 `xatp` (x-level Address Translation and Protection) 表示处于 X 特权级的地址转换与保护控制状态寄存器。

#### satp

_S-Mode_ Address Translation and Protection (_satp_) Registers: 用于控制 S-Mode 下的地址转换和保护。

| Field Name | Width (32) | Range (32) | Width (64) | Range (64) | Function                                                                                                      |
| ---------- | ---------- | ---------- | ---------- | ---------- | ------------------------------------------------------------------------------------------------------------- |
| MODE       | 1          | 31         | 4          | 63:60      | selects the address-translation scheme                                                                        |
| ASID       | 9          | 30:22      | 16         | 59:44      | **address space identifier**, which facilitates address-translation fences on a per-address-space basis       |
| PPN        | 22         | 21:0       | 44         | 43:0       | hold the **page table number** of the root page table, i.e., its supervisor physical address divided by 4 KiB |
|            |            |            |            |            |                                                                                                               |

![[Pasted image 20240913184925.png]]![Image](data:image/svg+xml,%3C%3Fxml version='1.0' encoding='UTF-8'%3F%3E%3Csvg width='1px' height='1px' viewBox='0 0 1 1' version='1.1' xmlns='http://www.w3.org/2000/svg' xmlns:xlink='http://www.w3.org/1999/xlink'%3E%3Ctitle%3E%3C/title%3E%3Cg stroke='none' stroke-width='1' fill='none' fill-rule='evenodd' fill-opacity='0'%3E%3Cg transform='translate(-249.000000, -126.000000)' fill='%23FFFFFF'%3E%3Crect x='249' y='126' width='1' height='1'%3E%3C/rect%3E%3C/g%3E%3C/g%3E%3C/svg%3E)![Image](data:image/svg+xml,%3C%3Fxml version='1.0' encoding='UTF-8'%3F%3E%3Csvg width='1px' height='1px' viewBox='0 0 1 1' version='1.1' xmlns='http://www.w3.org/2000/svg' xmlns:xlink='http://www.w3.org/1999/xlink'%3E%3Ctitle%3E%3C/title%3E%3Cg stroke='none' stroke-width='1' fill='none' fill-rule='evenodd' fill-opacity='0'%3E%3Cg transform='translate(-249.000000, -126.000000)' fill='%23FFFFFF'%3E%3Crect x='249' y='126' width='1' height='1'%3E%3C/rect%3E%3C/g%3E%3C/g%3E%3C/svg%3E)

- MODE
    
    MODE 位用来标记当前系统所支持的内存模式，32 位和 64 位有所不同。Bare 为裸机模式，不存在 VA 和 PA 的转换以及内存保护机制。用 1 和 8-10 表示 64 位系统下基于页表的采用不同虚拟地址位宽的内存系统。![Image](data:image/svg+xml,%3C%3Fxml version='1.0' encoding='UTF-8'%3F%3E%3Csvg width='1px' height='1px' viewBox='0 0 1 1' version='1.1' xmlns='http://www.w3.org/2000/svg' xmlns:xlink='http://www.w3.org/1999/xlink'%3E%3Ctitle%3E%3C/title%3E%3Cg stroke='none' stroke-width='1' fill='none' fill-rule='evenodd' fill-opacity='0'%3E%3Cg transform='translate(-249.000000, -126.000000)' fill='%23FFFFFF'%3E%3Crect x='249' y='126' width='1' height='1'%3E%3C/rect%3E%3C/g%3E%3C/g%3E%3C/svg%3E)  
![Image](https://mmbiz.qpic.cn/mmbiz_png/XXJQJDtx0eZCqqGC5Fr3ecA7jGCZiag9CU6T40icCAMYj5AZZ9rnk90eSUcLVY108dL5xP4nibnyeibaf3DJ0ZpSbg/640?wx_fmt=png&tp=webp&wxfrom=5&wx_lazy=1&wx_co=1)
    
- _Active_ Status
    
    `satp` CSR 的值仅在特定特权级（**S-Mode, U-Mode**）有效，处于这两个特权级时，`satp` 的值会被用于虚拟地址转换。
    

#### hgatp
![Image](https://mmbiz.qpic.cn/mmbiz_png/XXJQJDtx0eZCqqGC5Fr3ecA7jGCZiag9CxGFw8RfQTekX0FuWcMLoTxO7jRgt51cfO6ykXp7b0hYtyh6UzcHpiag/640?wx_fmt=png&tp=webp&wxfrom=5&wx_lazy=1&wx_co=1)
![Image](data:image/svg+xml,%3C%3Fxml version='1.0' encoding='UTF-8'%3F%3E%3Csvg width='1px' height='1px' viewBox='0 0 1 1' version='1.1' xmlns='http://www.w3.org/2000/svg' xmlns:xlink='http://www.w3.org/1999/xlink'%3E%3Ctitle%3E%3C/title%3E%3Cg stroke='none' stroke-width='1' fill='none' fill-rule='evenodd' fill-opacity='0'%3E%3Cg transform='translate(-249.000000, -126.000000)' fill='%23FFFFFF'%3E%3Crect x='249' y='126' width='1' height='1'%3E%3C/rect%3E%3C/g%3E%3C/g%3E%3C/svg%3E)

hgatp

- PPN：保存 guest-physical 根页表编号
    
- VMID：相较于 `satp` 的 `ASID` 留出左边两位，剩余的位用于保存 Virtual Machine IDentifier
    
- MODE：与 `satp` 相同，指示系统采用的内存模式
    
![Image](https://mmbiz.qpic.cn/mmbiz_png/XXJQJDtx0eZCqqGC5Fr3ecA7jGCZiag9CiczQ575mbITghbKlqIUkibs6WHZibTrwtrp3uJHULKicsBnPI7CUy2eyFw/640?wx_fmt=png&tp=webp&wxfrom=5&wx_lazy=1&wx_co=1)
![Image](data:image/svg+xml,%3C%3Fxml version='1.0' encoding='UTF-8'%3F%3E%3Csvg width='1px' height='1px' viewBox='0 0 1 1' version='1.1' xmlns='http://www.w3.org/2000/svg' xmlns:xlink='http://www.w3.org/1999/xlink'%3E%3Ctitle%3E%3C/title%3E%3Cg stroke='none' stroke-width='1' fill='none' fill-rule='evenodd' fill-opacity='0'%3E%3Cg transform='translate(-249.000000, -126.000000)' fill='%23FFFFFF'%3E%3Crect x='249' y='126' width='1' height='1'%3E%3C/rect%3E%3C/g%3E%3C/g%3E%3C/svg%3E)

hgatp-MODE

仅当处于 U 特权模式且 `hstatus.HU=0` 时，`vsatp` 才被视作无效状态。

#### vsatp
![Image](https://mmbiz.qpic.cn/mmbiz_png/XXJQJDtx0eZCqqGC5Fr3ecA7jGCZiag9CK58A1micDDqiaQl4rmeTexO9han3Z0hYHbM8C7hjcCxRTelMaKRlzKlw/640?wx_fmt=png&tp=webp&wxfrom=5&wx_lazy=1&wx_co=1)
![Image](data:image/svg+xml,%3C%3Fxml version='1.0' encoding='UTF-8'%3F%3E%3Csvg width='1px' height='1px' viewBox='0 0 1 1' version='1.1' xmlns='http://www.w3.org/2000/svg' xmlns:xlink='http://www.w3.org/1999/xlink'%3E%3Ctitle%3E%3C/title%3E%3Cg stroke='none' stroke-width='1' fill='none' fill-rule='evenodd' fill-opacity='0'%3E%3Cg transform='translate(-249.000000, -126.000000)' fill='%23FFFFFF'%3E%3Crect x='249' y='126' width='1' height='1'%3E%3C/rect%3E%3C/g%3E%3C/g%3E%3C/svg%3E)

■ ■ ■

[WORK INSTRUCTION]: Using the entries above, tally how many lines have the word "https" in them; write the number and nothing more.

[OUTPUT OF THE EXERCISE]: 4